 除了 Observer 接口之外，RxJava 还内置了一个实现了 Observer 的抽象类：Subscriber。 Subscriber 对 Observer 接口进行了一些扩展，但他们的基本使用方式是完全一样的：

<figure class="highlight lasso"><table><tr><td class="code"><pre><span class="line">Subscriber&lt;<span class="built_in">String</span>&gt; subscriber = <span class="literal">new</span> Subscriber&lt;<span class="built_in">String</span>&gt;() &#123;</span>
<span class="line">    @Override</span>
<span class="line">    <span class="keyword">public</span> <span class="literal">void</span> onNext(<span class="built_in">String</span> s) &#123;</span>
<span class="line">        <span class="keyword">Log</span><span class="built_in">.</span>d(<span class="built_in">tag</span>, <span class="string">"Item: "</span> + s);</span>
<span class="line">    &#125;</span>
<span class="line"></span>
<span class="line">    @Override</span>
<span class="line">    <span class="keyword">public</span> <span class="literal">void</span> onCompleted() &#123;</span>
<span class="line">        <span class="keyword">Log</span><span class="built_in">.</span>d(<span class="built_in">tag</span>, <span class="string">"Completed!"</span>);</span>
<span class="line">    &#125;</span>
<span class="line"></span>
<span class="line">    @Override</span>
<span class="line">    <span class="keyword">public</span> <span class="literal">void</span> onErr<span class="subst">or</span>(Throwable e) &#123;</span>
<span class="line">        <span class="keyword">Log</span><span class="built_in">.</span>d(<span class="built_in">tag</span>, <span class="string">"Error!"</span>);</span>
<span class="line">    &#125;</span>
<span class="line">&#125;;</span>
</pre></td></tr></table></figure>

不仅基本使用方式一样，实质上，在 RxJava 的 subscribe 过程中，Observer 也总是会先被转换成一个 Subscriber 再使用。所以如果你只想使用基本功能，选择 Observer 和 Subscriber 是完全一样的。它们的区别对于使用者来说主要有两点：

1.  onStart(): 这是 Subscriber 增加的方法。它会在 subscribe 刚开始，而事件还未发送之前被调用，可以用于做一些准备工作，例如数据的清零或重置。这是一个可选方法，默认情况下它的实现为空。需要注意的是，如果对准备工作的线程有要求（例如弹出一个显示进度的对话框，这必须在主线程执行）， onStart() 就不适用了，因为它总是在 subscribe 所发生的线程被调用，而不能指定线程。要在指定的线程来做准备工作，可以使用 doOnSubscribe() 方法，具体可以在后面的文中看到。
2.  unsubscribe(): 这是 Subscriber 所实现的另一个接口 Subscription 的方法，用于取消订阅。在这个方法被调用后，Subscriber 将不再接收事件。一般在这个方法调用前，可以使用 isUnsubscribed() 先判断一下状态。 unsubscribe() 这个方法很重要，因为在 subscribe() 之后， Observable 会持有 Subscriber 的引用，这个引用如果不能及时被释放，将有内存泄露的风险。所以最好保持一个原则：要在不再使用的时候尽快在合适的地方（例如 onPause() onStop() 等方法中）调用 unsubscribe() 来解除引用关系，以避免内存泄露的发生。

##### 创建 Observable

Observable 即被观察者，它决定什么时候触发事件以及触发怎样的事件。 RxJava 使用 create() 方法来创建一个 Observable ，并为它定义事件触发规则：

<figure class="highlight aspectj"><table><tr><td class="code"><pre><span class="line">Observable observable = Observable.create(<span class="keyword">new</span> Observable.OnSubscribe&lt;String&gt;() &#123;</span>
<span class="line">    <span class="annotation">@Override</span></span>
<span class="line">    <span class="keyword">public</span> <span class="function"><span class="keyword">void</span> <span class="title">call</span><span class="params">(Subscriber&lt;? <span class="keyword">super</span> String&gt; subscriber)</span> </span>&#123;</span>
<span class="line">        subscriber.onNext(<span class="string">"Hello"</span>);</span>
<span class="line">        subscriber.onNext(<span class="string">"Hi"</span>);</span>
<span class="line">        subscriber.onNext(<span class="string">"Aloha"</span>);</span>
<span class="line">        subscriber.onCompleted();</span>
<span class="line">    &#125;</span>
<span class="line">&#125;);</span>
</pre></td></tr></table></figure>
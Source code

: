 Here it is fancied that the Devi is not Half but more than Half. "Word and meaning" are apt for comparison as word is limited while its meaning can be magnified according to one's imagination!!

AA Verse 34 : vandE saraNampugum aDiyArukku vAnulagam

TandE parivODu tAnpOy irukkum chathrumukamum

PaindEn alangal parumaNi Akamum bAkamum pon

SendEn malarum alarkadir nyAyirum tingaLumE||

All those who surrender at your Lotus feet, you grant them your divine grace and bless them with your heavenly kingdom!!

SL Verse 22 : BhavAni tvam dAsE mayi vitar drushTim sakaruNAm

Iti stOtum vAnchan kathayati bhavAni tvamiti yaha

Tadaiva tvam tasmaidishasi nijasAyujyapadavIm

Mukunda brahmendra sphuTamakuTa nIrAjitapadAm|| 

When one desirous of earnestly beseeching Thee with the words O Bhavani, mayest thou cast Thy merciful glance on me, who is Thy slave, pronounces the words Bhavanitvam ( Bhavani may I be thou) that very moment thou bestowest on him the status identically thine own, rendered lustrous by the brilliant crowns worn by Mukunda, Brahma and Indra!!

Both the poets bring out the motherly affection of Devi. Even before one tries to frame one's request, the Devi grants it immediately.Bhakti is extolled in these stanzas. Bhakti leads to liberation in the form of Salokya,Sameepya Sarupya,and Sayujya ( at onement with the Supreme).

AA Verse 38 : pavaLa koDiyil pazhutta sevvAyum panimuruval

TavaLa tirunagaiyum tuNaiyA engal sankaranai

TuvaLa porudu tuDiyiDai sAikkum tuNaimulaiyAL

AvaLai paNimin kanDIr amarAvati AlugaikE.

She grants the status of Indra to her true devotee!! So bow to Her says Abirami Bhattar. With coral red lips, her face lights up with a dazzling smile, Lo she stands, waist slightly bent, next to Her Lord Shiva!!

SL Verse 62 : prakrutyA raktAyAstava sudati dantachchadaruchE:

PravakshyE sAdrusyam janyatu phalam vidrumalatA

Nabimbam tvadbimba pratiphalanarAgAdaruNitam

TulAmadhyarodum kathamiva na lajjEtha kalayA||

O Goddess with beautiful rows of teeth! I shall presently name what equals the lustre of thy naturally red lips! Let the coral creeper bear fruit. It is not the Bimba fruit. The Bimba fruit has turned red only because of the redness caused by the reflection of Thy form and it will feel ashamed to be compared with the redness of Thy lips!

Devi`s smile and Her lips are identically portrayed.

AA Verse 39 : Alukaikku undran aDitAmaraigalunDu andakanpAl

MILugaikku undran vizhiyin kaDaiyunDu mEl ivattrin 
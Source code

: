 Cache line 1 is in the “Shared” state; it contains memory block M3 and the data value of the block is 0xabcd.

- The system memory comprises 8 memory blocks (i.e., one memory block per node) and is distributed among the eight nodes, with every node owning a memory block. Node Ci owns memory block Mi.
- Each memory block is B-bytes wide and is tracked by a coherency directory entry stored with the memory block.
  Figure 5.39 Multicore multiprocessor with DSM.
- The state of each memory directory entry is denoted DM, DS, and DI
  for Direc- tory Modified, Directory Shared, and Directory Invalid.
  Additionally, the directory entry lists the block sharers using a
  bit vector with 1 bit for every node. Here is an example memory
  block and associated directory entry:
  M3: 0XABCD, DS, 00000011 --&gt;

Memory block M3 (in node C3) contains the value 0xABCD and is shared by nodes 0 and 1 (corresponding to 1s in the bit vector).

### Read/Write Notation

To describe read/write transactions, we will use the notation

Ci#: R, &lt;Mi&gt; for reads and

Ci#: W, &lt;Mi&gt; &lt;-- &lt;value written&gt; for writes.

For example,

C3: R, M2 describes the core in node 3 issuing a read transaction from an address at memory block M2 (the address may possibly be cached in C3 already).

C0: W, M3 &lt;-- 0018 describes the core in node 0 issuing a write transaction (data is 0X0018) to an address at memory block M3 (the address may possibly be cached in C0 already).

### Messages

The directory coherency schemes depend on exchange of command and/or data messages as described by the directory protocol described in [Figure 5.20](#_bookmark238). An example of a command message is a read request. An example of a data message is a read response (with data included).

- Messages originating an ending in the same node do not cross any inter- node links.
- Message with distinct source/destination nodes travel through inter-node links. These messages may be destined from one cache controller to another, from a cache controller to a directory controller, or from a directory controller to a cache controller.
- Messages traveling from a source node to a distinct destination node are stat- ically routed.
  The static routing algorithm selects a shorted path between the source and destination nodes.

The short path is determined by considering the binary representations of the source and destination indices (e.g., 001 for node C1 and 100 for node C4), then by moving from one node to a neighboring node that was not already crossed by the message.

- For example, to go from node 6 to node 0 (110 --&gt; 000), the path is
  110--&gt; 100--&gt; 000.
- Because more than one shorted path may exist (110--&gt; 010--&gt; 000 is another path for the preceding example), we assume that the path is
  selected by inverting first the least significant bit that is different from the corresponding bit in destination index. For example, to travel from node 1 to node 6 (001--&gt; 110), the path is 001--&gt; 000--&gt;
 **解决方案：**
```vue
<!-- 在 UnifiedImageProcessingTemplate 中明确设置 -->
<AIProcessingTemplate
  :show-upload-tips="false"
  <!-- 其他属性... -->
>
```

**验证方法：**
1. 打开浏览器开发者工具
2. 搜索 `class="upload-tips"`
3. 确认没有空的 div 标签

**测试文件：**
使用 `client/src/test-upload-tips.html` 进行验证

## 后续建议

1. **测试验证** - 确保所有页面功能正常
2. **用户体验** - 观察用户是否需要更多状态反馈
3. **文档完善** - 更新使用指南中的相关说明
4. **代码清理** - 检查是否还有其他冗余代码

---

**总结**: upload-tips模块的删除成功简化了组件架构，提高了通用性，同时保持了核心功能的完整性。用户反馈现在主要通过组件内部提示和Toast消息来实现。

> DIRECTIONS FOR THIS TASK: Everything above from the line containing "- Message with" down to the line containing "The static routing" is to be transcribed exactly, with both of those lines included and nothing else added.

> TASK SOLUTION:
- Message with distinct source/destination nodes travel through inter-node links. These messages may be destined from one cache controller to another, from a cache controller to a directory controller, or from a directory controller to a cache controller.
- Messages traveling from a source node to a distinct destination node are stat- ically routed.
  The static routing algorithm selects a shorted path between the source and destination nodes.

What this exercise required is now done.